[Items from a data source]
::::

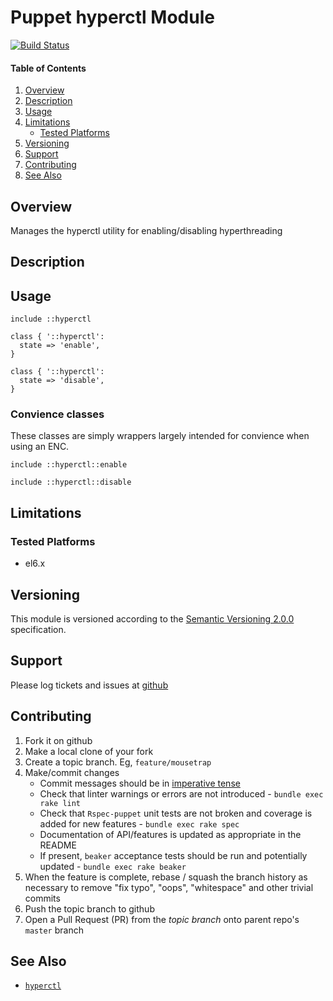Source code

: Puppet hyperctl Module
======================

[![Build Status](https://travis-ci.org/jhoblitt/puppet-hyperctl.png)](https://travis-ci.org/jhoblitt/puppet-hyperctl)

#### Table of Contents

1. [Overview](#overview)
2. [Description](#description)
3. [Usage](#usage)
4. [Limitations](#limitations)
    * [Tested Platforms](#tested-platforms)
5. [Versioning](#versioning)
6. [Support](#support)
7. [Contributing](#contributing)
8. [See Also](#see-also)


Overview
--------

Manages the hyperctl utility for enabling/disabling hyperthreading


Description
-----------


Usage
-----

```puppet
include ::hyperctl
```

```puppet
class { '::hyperctl':
  state => 'enable',
}
```

```puppet
class { '::hyperctl':
  state => 'disable',
}
```

### Convience classes

These classes are simply wrappers largely intended for convience when using an
ENC.

```puppet
include ::hyperctl::enable
```
```puppet
include ::hyperctl::disable
```

Limitations
-----------

### Tested Platforms

* el6.x

Versioning
----------

This module is versioned according to the [Semantic Versioning
2.0.0](http://semver.org/spec/v2.0.0.html) specification.


Support
-------

Please log tickets and issues at
[github](https://github.com/jhoblitt/puppet-hyperctl/issues)


Contributing
------------

1. Fork it on github
2. Make a local clone of your fork
3. Create a topic branch.  Eg, `feature/mousetrap`
4. Make/commit changes
    * Commit messages should be in [imperative tense](http://git-scm.com/book/ch5-2.html)
    * Check that linter warnings or errors are not introduced - `bundle exec rake lint`
    * Check that `Rspec-puppet` unit tests are not broken and coverage is added for new
      features - `bundle exec rake spec`
    * Documentation of API/features is updated as appropriate in the README
    * If present, `beaker` acceptance tests should be run and potentially
      updated - `bundle exec rake beaker`
5. When the feature is complete, rebase / squash the branch history as
   necessary to remove "fix typo", "oops", "whitespace" and other trivial commits
6. Push the topic branch to github
7. Open a Pull Request (PR) from the *topic branch* onto parent repo's `master` branch


See Also
--------

* [`hyperctl`](https://github.com/jhoblitt/hyperctl)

::::

Repeat only the lines starting at the one that contains "2. Make a local clone of your fork" and ending at the last line above, exactly as written.

**RESULT OF THE TASK:**
2. Make a local clone of your fork
3. Create a topic branch.  Eg, `feature/mousetrap`
4. Make/commit changes
    * Commit messages should be in [imperative tense](http://git-scm.com/book/ch5-2.html)
    * Check that linter warnings or errors are not introduced - `bundle exec rake lint`
    * Check that `Rspec-puppet` unit tests are not broken and coverage is added for new
      features - `bundle exec rake spec`
    * Documentation of API/features is updated as appropriate in the README
    * If present, `beaker` acceptance tests should be run and potentially
      updated - `bundle exec rake beaker`
5. When the feature is complete, rebase / squash the branch history as
   necessary to remove "fix typo", "oops", "whitespace" and other trivial commits
6. Push the topic branch to github
7. Open a Pull Request (PR) from the *topic branch* onto parent repo's `master` branch


See Also
--------

* [`hyperctl`](https://github.com/jhoblitt/hyperctl)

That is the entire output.